“Inflationary pressures pose increasing price risks to Treasuries & stocks” as the Fed will react.
By Wolf Richter for WOLF STREET.
Bill Gross is at it again, now retired from Janus Henderson Investors which he joined after having left Pimco, which he co-founded. But some of the things he said in his editorial in the Financial Times nailed it, and they’d be funny, if they weren’t so serious.
The long-ago deposed bond king starts out that way: “The only bond kings and queens over the past half-century since credit was unleashed from its gold standard in the early 1970s have been the US Federal Reserve chairs.”

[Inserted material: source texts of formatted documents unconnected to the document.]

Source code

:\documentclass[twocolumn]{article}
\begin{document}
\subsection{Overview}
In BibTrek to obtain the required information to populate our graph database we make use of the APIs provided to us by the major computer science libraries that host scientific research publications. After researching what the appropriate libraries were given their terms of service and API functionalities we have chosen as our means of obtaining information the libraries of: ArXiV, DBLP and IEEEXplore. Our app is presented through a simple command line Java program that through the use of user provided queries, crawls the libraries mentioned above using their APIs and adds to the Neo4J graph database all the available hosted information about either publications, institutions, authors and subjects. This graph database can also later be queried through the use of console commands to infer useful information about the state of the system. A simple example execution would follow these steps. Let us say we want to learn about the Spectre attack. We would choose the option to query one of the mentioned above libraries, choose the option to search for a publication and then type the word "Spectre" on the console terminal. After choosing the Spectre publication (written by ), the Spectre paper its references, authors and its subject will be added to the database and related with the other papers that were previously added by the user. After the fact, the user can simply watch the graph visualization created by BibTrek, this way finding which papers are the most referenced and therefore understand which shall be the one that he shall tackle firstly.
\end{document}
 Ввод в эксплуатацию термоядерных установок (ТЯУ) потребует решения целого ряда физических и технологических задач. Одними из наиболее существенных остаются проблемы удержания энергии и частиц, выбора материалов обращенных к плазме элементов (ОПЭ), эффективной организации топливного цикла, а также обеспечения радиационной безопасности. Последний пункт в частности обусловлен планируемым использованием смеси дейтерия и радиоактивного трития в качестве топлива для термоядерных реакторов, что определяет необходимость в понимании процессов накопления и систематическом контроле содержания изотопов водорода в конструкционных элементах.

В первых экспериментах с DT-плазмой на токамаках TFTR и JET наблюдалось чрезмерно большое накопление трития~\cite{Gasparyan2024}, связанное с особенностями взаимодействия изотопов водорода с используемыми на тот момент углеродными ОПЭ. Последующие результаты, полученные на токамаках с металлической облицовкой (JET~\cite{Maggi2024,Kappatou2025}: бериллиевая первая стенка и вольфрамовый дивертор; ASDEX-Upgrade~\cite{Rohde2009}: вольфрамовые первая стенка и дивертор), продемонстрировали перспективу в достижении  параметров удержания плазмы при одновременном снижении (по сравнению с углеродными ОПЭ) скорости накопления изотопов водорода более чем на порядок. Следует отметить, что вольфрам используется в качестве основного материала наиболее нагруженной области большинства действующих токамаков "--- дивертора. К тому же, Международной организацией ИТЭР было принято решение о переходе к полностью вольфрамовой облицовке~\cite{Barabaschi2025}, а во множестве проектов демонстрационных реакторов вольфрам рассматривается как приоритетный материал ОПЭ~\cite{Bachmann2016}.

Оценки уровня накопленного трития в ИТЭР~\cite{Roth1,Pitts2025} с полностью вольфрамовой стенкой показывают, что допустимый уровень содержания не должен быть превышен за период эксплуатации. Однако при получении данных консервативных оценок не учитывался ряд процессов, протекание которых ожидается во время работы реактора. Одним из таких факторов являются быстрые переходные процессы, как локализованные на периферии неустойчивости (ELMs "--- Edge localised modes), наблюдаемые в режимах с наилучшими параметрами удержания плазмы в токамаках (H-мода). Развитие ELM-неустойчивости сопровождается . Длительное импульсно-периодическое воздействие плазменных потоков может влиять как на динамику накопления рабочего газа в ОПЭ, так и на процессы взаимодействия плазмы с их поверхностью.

None of the other bond kings and queens over the decades have had the sufficient firepower to really move the markets, he says. “The Fed chair with the ammunition of the global currency has been sitting on the monetary throne for the past 50 years.”
But Jerome Powell’s historic money-printing efforts to bail out every asset holder made Gross wonder if he “unleashed the potential for chaotic future economic and market outcomes.”
On top of it comes the US Treasury with its “peacetime deficits of unimaginable size,” that the Fed is now “forced to accommodate” with its monetary policies.
So this is the Incredibly Spiking US National Debt, now at $28.2 trillion, of which the Fed has purchased $5.1 trillion – over half of it since March 2020:
Including the other assets that the Fed has purchased, such as $2.2 trillion in MBS, total assets on the Fed’s balance sheet have exploded to $7.9 trillion:
The issues are inflation and the dollar. The Fed has already said it is going to assume that inflation is “transitory,” and that it will let it rise until it decides that inflation is not transitory. The Fed’s lowest lowball measure of consumer price inflation has spiked to a three-decade high, even without the Base Effect.
The Fed also keeps saying, that if it decides that inflation is not transitory, it has the tools to crack down on it. So Gross asks, for how long will they keep their “pedal to the metal?”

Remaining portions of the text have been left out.